Abstract

The Global initiative for chronic Obstructive Lung Disease (GOLD) report states that the diagnosis of chronic obstructive pulmonary disease (COPD) should be considered in individuals with chronic respiratory symptoms and / or exposure to risk factors. Forced spirometry demonstrating airflow obstruction after bronchodilation is required to confirm the diagnosis using a threshold of forced expiratory volume in 1 s (FEV1) / forced vital capacity (FVC) ratio<0.7. This GOLD Science Committee review weighs the evidence for using pre- or post-bronchodilator (BD) spirometry to diagnose COPD.Cohort studies have shown that pre- and post-BD spirometry give concordant diagnostic results in most cases, although the prevalence of COPD is up to 36% lower with post-BD values.

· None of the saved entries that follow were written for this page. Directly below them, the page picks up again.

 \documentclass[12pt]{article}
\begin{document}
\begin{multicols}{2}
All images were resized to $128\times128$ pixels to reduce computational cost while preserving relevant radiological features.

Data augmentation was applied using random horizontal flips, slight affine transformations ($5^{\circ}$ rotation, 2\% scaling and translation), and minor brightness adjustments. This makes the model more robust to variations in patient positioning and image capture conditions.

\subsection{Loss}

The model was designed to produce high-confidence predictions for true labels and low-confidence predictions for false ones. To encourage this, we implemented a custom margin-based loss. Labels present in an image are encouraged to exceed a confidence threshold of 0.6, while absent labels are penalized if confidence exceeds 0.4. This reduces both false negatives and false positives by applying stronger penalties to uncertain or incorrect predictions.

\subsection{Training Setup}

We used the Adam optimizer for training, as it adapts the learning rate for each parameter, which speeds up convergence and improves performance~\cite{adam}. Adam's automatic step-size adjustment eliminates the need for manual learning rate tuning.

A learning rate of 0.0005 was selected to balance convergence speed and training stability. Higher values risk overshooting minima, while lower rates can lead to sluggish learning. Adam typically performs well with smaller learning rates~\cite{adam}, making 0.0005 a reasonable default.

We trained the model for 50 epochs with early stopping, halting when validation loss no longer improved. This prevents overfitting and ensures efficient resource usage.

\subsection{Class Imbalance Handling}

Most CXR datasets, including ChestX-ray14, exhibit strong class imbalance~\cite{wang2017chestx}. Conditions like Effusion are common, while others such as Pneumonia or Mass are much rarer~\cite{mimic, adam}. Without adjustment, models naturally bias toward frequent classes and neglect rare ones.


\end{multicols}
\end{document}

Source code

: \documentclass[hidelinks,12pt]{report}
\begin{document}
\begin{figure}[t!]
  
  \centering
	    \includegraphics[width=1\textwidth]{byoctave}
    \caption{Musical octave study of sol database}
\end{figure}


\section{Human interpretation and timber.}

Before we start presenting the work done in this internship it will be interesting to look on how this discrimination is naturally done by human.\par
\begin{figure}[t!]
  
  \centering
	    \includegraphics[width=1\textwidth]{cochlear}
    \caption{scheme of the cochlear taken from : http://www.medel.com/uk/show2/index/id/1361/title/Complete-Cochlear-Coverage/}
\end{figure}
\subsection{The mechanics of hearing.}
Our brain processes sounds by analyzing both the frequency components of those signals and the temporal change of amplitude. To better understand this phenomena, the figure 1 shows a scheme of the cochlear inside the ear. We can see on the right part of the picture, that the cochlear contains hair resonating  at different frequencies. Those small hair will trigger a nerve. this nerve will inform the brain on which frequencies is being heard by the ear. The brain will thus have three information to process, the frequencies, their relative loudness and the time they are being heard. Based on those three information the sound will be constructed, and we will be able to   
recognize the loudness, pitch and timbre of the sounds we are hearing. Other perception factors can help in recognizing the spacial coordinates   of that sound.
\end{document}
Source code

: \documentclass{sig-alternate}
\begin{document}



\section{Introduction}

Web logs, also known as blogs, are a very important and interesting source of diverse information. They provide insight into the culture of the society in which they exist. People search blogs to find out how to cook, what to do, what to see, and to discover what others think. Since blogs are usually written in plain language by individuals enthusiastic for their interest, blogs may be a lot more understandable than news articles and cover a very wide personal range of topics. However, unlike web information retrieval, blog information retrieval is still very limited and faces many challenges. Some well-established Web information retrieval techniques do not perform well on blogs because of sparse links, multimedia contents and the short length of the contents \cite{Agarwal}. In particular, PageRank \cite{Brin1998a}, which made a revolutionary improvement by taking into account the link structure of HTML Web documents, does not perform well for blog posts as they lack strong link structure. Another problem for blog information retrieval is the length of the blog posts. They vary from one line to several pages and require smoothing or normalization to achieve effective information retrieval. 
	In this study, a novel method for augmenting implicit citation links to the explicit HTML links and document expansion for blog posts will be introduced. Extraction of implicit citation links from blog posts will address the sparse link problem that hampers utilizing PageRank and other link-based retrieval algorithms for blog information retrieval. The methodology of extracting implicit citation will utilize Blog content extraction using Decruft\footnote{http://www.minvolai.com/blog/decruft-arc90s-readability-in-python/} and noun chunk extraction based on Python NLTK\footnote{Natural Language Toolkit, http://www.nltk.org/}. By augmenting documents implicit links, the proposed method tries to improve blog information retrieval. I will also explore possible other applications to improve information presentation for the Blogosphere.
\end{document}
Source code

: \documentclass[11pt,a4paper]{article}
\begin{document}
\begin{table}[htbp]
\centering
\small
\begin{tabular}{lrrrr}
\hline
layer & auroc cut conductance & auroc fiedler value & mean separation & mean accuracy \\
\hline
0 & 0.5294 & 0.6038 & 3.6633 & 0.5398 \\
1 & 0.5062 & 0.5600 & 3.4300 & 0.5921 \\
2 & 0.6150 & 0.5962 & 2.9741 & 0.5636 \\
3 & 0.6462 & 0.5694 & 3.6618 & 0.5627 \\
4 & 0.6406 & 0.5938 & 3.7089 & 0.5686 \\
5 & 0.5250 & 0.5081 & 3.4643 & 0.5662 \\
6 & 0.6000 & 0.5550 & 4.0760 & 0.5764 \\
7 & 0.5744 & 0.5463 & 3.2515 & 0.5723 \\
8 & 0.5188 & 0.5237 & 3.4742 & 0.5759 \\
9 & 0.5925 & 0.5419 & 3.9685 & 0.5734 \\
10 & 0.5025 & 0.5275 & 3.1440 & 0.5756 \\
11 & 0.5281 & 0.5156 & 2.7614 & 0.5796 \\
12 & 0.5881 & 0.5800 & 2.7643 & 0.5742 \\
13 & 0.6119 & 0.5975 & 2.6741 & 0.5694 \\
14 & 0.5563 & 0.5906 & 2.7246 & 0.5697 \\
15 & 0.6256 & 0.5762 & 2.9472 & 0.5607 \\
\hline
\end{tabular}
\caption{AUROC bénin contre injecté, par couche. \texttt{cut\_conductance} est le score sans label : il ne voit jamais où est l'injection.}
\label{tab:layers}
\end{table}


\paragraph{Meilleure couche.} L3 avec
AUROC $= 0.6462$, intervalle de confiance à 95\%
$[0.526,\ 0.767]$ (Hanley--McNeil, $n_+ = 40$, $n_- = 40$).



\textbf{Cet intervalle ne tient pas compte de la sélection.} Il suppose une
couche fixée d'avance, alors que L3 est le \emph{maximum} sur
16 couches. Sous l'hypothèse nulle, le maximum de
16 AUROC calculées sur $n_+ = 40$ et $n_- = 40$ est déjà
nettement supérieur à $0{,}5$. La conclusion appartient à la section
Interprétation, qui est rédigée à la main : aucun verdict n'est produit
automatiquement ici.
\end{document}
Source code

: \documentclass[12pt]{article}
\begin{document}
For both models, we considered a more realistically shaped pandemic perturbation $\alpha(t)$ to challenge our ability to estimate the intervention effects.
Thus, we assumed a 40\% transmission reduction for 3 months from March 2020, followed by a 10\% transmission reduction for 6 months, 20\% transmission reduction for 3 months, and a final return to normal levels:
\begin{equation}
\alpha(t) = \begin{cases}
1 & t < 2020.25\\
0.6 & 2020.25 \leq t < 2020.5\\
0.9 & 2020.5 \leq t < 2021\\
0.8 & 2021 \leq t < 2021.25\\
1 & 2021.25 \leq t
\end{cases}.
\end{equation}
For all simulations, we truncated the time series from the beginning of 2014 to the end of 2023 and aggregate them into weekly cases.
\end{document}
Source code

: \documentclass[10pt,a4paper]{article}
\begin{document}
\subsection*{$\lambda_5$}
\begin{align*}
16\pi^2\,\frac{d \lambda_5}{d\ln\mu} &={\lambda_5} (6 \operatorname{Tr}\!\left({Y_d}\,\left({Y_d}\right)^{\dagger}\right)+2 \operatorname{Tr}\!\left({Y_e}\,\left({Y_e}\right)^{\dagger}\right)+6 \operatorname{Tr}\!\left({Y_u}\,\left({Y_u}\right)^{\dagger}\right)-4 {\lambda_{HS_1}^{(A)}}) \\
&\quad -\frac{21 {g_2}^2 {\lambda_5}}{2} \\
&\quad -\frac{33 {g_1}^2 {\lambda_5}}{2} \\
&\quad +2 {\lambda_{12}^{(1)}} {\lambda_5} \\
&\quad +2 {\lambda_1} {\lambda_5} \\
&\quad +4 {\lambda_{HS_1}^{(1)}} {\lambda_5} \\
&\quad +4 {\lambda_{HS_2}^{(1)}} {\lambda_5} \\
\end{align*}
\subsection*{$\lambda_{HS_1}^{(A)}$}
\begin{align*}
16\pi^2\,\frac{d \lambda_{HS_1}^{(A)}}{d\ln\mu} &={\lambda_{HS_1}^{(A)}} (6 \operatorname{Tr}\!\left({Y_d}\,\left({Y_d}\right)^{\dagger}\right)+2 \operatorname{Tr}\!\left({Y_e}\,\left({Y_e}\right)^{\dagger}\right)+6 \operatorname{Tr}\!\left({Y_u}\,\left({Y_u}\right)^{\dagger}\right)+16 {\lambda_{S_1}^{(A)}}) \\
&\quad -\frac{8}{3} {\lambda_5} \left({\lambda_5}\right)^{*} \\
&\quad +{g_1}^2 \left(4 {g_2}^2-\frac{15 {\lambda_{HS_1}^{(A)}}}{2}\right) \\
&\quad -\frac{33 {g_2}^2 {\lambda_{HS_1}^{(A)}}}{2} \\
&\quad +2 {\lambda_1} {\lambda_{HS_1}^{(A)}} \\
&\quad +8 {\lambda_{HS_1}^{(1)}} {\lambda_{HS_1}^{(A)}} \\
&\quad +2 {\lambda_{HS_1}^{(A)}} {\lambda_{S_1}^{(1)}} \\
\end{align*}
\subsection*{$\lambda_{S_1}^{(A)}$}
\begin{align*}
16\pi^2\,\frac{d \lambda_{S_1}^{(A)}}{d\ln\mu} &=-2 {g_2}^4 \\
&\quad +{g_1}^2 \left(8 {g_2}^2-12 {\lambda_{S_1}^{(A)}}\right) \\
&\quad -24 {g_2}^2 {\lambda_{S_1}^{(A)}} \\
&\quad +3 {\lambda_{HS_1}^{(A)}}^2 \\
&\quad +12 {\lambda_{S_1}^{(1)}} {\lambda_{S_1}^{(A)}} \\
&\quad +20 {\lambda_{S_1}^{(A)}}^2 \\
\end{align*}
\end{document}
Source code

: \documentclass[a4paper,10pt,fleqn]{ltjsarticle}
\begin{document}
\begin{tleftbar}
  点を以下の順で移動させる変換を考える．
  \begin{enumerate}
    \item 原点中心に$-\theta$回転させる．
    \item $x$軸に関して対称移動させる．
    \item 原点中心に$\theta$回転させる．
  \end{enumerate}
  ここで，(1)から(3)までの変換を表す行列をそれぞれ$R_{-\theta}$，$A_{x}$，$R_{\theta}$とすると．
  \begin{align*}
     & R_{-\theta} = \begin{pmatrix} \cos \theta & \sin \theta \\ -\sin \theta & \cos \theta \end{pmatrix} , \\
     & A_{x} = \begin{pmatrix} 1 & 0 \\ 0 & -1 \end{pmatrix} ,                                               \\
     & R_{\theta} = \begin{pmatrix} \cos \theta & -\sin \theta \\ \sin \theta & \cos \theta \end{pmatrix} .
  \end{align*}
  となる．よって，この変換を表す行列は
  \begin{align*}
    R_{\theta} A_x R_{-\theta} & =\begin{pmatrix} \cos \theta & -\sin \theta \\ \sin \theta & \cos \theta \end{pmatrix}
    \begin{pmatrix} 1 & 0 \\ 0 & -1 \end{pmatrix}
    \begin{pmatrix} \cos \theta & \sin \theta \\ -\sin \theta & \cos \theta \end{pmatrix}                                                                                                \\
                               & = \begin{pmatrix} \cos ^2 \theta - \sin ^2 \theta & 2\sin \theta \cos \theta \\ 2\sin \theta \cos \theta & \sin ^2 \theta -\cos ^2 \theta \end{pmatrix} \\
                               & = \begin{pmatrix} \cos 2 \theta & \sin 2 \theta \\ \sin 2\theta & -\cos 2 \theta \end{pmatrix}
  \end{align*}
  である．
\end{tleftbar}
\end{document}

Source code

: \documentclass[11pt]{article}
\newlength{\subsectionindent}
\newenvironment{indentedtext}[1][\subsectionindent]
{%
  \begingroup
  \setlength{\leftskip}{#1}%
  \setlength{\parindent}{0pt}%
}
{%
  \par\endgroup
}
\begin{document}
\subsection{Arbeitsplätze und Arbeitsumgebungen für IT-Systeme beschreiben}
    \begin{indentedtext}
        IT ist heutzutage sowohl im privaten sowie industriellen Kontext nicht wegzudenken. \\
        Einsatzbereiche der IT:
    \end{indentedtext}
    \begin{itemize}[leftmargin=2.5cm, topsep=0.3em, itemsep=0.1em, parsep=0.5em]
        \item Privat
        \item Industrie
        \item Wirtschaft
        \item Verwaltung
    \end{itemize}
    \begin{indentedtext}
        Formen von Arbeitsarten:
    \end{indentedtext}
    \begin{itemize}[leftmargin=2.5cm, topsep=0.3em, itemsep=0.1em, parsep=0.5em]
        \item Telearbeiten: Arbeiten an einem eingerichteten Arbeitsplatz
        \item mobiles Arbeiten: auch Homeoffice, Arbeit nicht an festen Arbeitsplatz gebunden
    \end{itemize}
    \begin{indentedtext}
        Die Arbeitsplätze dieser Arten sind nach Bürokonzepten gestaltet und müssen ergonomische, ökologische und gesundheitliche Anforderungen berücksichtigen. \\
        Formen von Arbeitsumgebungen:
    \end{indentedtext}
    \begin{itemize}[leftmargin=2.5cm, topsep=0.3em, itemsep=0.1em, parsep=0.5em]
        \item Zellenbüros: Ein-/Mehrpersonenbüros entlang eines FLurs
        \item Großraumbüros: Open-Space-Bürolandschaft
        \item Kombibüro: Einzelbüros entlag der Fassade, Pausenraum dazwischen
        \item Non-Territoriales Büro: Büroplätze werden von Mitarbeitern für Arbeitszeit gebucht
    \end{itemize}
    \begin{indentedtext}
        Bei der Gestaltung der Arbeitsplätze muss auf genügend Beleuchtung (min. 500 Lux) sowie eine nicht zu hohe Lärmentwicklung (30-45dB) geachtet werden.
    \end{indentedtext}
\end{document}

Discordant results may occur in "volume" or "flow" responders. Volume responders have reduced FVC due to gas trapping causing FEV1/ FVC ratio >0.7 pre-BD, but a volume response occurs post-BD with a greater improvement in FVC relative to FEV1 decreasing the ratio to <0.7. Flow responders show a greater FEV1 improvement relative to FVC which may increase FEV1/ FVC from <0.7 pre-BD to >0.7 post-BD; these individuals have an increased likelihood of developing post-BD obstruction during follow up and require monitoring longitudinally.GOLD 2025 recommends using pre-BD spirometry to rule out COPD and post-BD measurements to confirm the diagnosis. This will reduce clinical workload. Post-BD results close to the threshold should be repeated to ensure a correct diagnosis is made. Post-BD measurements ensure that volume responders are not overlooked and limit COPD overdiagnosis.